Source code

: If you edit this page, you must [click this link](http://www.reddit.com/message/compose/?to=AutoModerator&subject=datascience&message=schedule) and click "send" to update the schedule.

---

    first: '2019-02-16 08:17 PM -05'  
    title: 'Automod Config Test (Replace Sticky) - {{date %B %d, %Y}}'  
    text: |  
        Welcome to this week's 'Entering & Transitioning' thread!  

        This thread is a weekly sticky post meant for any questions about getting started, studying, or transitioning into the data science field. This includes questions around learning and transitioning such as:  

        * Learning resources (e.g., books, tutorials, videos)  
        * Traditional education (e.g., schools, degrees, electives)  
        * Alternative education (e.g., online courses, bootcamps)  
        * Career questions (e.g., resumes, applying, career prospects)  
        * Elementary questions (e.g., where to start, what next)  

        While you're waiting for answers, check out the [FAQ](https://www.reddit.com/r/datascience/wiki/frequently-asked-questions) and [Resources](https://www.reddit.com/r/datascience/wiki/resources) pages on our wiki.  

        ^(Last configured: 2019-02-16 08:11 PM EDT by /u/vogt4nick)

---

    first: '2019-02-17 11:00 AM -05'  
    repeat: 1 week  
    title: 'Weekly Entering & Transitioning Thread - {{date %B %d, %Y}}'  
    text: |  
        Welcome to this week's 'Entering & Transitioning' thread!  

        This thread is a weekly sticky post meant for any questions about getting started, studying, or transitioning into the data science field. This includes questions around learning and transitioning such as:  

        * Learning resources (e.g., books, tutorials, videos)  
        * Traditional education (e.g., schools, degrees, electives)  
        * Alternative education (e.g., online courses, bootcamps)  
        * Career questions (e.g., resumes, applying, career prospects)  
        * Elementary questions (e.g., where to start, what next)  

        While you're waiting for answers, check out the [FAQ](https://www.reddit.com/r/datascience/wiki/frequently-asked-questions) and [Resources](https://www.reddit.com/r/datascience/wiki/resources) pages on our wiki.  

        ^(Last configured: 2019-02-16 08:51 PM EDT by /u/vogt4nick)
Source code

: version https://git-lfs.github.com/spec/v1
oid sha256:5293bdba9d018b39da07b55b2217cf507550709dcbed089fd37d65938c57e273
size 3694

_ACTION ITEM_
In the entries above, restate word for word the lines between the one holding "update the schedule." and the one holding "first: '2019-02-16 08:17 PM -05'", inclusive, and nothing besides.

_EXERCISE SOLUTION_
: If you edit this page, you must [click this link](http://www.reddit.com/message/compose/?to=AutoModerator&subject=datascience&message=schedule) and click "send" to update the schedule.

---

    first: '2019-02-16 08:17 PM -05'  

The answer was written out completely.